In the once peaceful city of Park Falls, there has been a series of missing persons and gruesome murders. Town nutjob Cynthia Ford comes forward to speak with retired police detective Derrick Peters one January afternoon with information about the strange occurrences, claiming that they’re connected somehow. She also believes that zombies are responsible for the murders. Naturally, Peters doesn’t believe her. Compelled by their shared history, he looks into Cynthia’s evidence.
The investigation then leads Peters, federal scientist Dr. Daniel Howe, attack survivor Sandra Lafayette and others in the city down a shaky path as each must reconcile their past before facing what lies ahead. Throughout the graphic novel, these characters come to grips with all that they’ve been through. It is only the beginning. As the weeks turn to months, the death rate slowly rises.

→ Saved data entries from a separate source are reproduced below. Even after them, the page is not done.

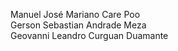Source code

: Manuel José Mariano Care Poo<br/>
Gerson Sebastian Andrade Meza<br/>
Geovanni Leandro Curguan Duamante
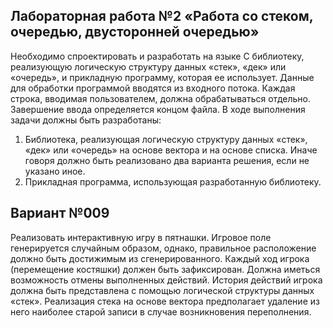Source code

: ## Лабораторная работа №2 «Работа со стеком, очередью, двусторонней очередью»

Необходимо спроектировать и разработать на языке C библиотеку, реализующую логическую структуру данных «стек», «дек» или «очередь», и прикладную программу, которая ее использует. Данные для обработки программой вводятся из входного потока. Каждая строка, вводимая пользователем, должна обрабатываться отдельно. Завершение ввода определяется концом файла.
В ходе выполнения задачи должны быть разработаны:
1. Библиотека, реализующая логическую структуру данных «стек», «дек» или «очередь» на основе вектора и на основе списка. Иначе говоря должно быть реализовано два варианта решения, если не указано иное.
2. Прикладная программа, использующая разработанную библиотеку.

## Вариант №009

Реализовать интерактивную игру в пятнашки. Игровое поле генерируется случайным образом, однако, правильное расположение
должно быть достижимым из сгенерированного.
Каждый ход игрока (перемещение костяшки) должен быть зафиксирован. Должна иметься возможность отмены выполненных
действий.
История действий игрока должна быть представлена с помощью логической структуры данных «стек».
Реализация стека на основе вектора предполагает удаление из
него наиболее старой записи в случае возникновения переполнения.
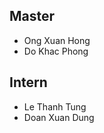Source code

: <markdown>

## Master
- Ong Xuan Hong
- Do Khac Phong


## Intern
- Le Thanh Tung
- Doan Xuan Dung
</markdown>
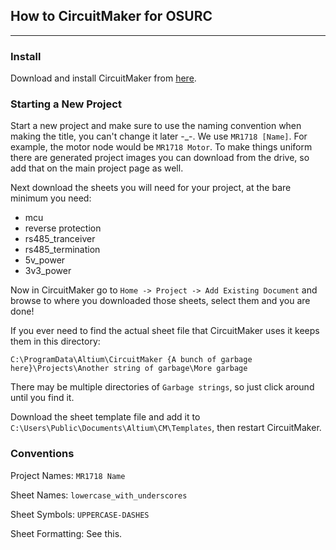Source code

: ## How to CircuitMaker for OSURC
----

### Install
Download and install CircuitMaker from [here](https://workspace.circuitmaker.com/Account/SignUp).

### Starting a New Project 
Start a new project and make sure to use the naming convention when making the title, you can't change it later -_-. We use `MR1718 [Name]`. For example, the motor node would be `MR1718 Motor`. To make things uniform there are generated project images you can download from the drive, so add that on the main project page as well.

Next download the sheets you will need for your project, at the bare minimum you need:

* mcu
* reverse protection
* rs485_tranceiver
* rs485_termination
* 5v_power
* 3v3_power

Now in CircuitMaker go to `Home -> Project -> Add Existing Document` and browse to where you downloaded those sheets, select them and you are done!

If you ever need to find the actual sheet file that CircuitMaker uses it keeps them in this directory:

`C:\ProgramData\Altium\CircuitMaker {A bunch of garbage here}\Projects\Another string of garbage\More garbage`

There may be multiple directories of `Garbage strings`, so just click around until you find it.

Download the sheet template file and add it to `C:\Users\Public\Documents\Altium\CM\Templates`, then restart CircuitMaker.

### Conventions

Project Names: `MR1718 Name`

Sheet Names: `lowercase_with_underscores`

Sheet Symbols: `UPPERCASE-DASHES`

Sheet Formatting: See this.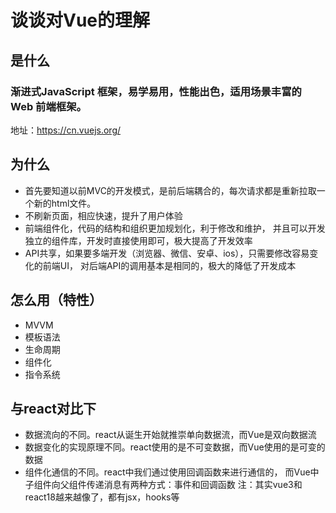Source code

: # 谈谈对Vue的理解

## 是什么
### 渐进式JavaScript 框架，易学易用，性能出色，适用场景丰富的 Web 前端框架。
地址：https://cn.vuejs.org/

## 为什么
* 首先要知道以前MVC的开发模式，是前后端耦合的，每次请求都是重新拉取一个新的html文件。
* 不刷新页面，相应快速，提升了用户体验
* 前端组件化，代码的结构和组织更加规划化，利于修改和维护，
并且可以开发独立的组件库，开发时直接使用即可，极大提高了开发效率
* API共享，如果要多端开发（浏览器、微信、安卓、ios），只需要修改容易变化的前端UI，
对后端API的调用基本是相同的，极大的降低了开发成本

## 怎么用（特性）
* MVVM
* 模板语法
* 生命周期
* 组件化
* 指令系统

## 与react对比下
* 数据流向的不同。react从诞生开始就推崇单向数据流，而Vue是双向数据流
* 数据变化的实现原理不同。react使用的是不可变数据，而Vue使用的是可变的数据
* 组件化通信的不同。react中我们通过使用回调函数来进行通信的，
而Vue中子组件向父组件传递消息有两种方式：事件和回调函数
注：其实vue3和react18越来越像了，都有jsx，hooks等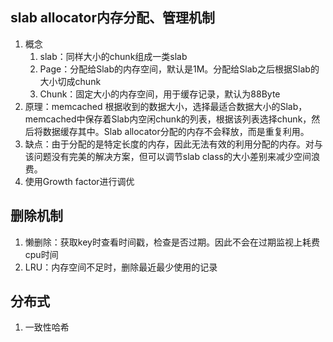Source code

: ## slab allocator内存分配、管理机制

1. 概念
    1. slab：同样大小的chunk组成一类slab
    2. Page：分配给Slab的内存空间，默认是1M。分配给Slab之后根据Slab的大小切成chunk
    3. Chunk：固定大小的内存空间，用于缓存记录，默认为88Byte
2. 原理：memcached 根据收到的数据大小，选择最适合数据大小的Slab，memcached中保存着Slab内空闲chunk的列表，根据该列表选择chunk，然后将数据缓存其中。Slab allocator分配的内存不会释放，而是重复利用。
3. 缺点：由于分配的是特定长度的内存，因此无法有效的利用分配的内存。对与该问题没有完美的解决方案，但可以调节slab class的大小差别来减少空间浪费。
4. 使用Growth factor进行调优

## 删除机制

1. 懒删除：获取key时查看时间戳，检查是否过期。因此不会在过期监视上耗费cpu时间
2. LRU：内存空间不足时，删除最近最少使用的记录

## 分布式

1. 一致性哈希
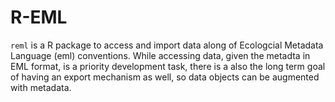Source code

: R-EML
=====

`reml` is a R package to access and import data along of Ecologcial Metadata
Language (eml) conventions. While accessing data, given the metadta in EML
format, is a priority development task, there is a also the long term goal of
having an export mechanism as well, so data objects can be augmented with
metadata.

While each character has their own story, the focus on the zombies is very limited. There are only a few instances where we see gruesome murders take place. Suspense is present, albeit for a short amount of time. The excitement because of this quickly diminishes. You’ll crave for more, to only be frustrated. That lack of consistency quickly deflates this comic.
Away from the often shoddy writing, “Awakening” features phenomenal art work by Alex Eckman-Lawn that fits well with the story. The style alone is chilling and gives the comic the extra horrific effect. It is the only positive this book has. After pages of running from one character to another, trying to figure out how the city’s dead body count is rising, the book gets boring. When you do find out several secrets involving the purpose of the killings, it is nothing to cry home about.

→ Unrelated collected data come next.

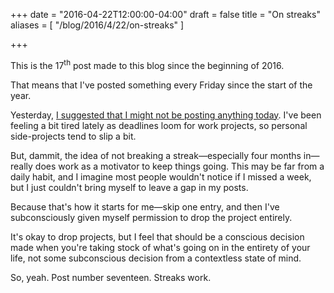 +++
date = "2016-04-22T12:00:00-04:00"
draft = false
title = "On streaks"
aliases = [ "/blog/2016/4/22/on-streaks" ]

+++

This is the 17<sup>th</sup> post made to this blog since the beginning of 2016.

That means that I've posted something every Friday since the start of the year.

Yesterday, [I suggested that I might not be posting anything today](https://twitter.com/AngeloStavrow/status/723268757825720322). I've been feeling a bit tired lately as deadlines loom for work projects, so personal side-projects tend to slip a bit.

But, dammit, the idea of not breaking a streak—especially four months in—really does work as a motivator to keep things going. This may be far from a daily habit, and I imagine most people wouldn't notice if I missed a week, but I just couldn't bring myself to leave a gap in my posts.

Because that's how it starts for me—skip one entry, and then I've subconsciously given myself permission to drop the project entirely.

It's okay to drop projects, but I feel that should be a conscious decision made when you're taking stock of what's going on in the entirety of your life, not some subconscious decision from a contextless state of mind.

So, yeah. Post number seventeen. Streaks work.
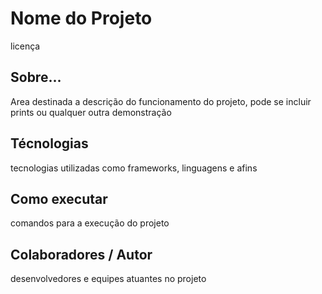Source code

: # Nome do Projeto
licença

## Sobre...
Area destinada a descrição do funcionamento do projeto, pode se incluir prints ou qualquer outra demonstração

## Técnologias
tecnologias utilizadas como frameworks, linguagens e afins

## Como executar
comandos para a execução do projeto

## Colaboradores / Autor
desenvolvedores e equipes atuantes no projeto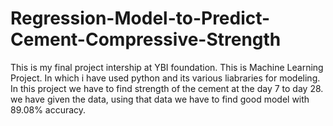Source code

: # Regression-Model-to-Predict-Cement-Compressive-Strength

 This is my final project intership at YBI foundation. This is Machine Learning Project.
 In which i have used python and its various liabraries for modeling.
        In this project we have to find strength of the cement at the day 7 to day 28. we have given the data, using that data we have to find good model with 89.08% accuracy. 
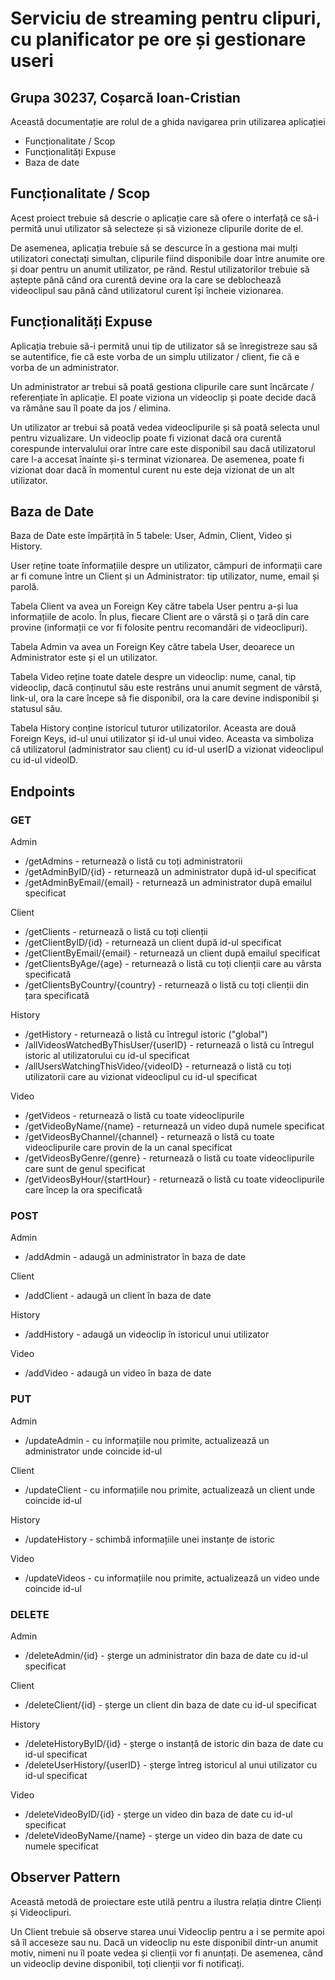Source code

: # Serviciu de streaming pentru clipuri, cu planificator pe ore și gestionare useri
## Grupa 30237, Coșarcă Ioan-Cristian

Această documentație are rolul de a ghida navigarea prin utilizarea aplicației

- Funcționalitate / Scop
- Funcționalități Expuse
- Baza de date

## Funcționalitate / Scop

Acest proiect trebuie să descrie o aplicație care să ofere o interfață ce să-i permită unui utilizator să selecteze și să vizioneze clipurile dorite de el.

De asemenea, aplicația trebuie să se descurce în a gestiona mai mulți utilizatori conectați simultan, clipurile fiind disponibile doar între anumite ore și doar pentru un anumit utilizator, pe rând. Restul utilizatorilor trebuie să aștepte până când ora curentă devine ora la care se deblochează videoclipul sau până când utilizatorul curent își încheie vizionarea.

## Funcționalități Expuse

Aplicația trebuie să-i permită unui tip de utilizator să se înregistreze sau să se autentifice, fie că este vorba de un simplu utilizator / client, fie că e vorba de un administrator.

Un administrator ar trebui să poată gestiona clipurile care sunt încărcate / referențiate în aplicație. El poate viziona un videoclip și poate decide dacă va rămâne sau îl poate da jos / elimina.

Un utilizator ar trebui să poată vedea videoclipurile și să poată selecta unul pentru vizualizare. Un videoclip poate fi vizionat dacă ora curentă corespunde intervalului orar între care este disponibil sau dacă utilizatorul care l-a accesat înainte și-s terminat vizionarea. De asemenea, poate fi vizionat doar dacă în momentul curent nu este deja vizionat de un alt utilizator.

## Baza de Date

Baza de Date este împărțită în 5 tabele: User, Admin, Client, Video și History.

User reține toate înformațiile despre un utilizator, câmpuri de informații care ar fi comune între un Client și un Administrator: tip utilizator, nume, email și parolă.

Tabela Client va avea un Foreign Key către tabela User pentru a-și lua informațiile de acolo. În plus, fiecare Client are o vârstă și o țară din care provine (informații ce vor fi folosite pentru recomandări de videoclipuri).

Tabela Admin va avea un Foreign Key către tabela User, deoarece un Administrator este și el un utilizator.

Tabela Video reține toate datele despre un videoclip: nume, canal, tip videoclip, dacă conținutul său este restrâns unui anumit segment de vârstă, link-ul, ora la care începe să fie disponibil, ora la care devine indisponibil și statusul său.

Tabela History conține istoricul tuturor utilizatorilor. Aceasta are două Foreign Keys, id-ul unui utilizator și id-ul unui video. Aceasta va simboliza că utilizatorul (administrator sau client) cu id-ul userID a vizionat videoclipul cu id-ul videoID.

## Endpoints

### GET
Admin
- /getAdmins - returnează o listă cu toți administratorii
- /getAdminByID/{id} - returnează un administrator după id-ul specificat
- /getAdminByEmail/{email} - returnează un administrator după emailul specificat

Client
- /getClients - returnează o listă cu toți clienții
- /getClientByID/{id} - returnează un client după id-ul specificat
- /getClientByEmail/{email} - returnează un client după emailul specificat
- /getClientsByAge/{age} - returnează o listă cu toți clienții care au vârsta specificată
- /getClientsByCountry/{country} - returnează o listă cu toți clienții din țara specificată

History
- /getHistory - returnează o listă cu întregul istoric ("global")
- /allVideosWatchedByThisUser/{userID} - returnează o listă cu întregul istoric al utilizatorului cu id-ul specificat
- /allUsersWatchingThisVideo/{videoID} - returnează o listă cu toți utilizatorii care au vizionat videoclipul cu id-ul specificat

Video
- /getVideos - returnează o listă cu toate videoclipurile
- /getVideoByName/{name} - returnează un video după numele specificat
- /getVideosByChannel/{channel} - returnează o listă cu toate videoclipurile care provin de la un canal specificat
- /getVideosByGenre/{genre} - returnează o listă cu toate videoclipurile care sunt de genul specificat
- /getVideosByHour/{startHour} - returnează o listă cu toate videoclipurile care încep la ora specificată

### POST
Admin
- /addAdmin - adaugă un administrator în baza de date

Client
- /addClient - adaugă un client în baza de date

History
- /addHistory - adaugă un videoclip în istoricul unui utilizator

Video
- /addVideo - adaugă un video în baza de date

### PUT
Admin
- /updateAdmin - cu informațiile nou primite, actualizează un administrator unde coincide id-ul

Client
- /updateClient - cu informațiile nou primite, actualizează un client unde coincide id-ul

History
- /updateHistory - schimbă informațiile unei instanțe de istoric

Video
- /updateVideos - cu informațiile nou primite, actualizează un video unde coincide id-ul

### DELETE
Admin
- /deleteAdmin/{id} - șterge un administrator din baza de date cu id-ul specificat

Client
- /deleteClient/{id} - șterge un client din baza de date cu id-ul specificat

History
- /deleteHistoryByID/{id} - șterge o instanță de istoric din baza de date cu id-ul specificat
- /deleteUserHistory/{userID} - șterge întreg istoricul al unui utilizator cu id-ul specificat

Video
- /deleteVideoByID/{id} - șterge un video din baza de date cu id-ul specificat
- /deleteVideoByName/{name} - șterge un video din baza de date cu numele specificat

## Observer Pattern

Această metodă de proiectare este utilă pentru a ilustra relația dintre Clienți și Videoclipuri.

Un Client trebuie să observe starea unui Videoclip pentru a i se permite apoi să îl acceseze sau nu. Dacă un videoclip nu este disponibil dintr-un anumit motiv, nimeni nu îl poate vedea și clienții vor fi anunțați. De asemenea, când un videoclip devine disponibil, toți clienții vor fi notificați.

As you experience this dark journey, the overall feeling is one of disappointment. Instead of focusing on the zombies, the real root of the story, there is more focus on how these characters are trying to find useless answers. In terms of survival and experiencing an adrenaline rush, this story does not provide that at all. The lack of action and suspense takes away what could have been a phenomenal book.
While the truth is unavoidable during this story, “Awakening” should be avoided.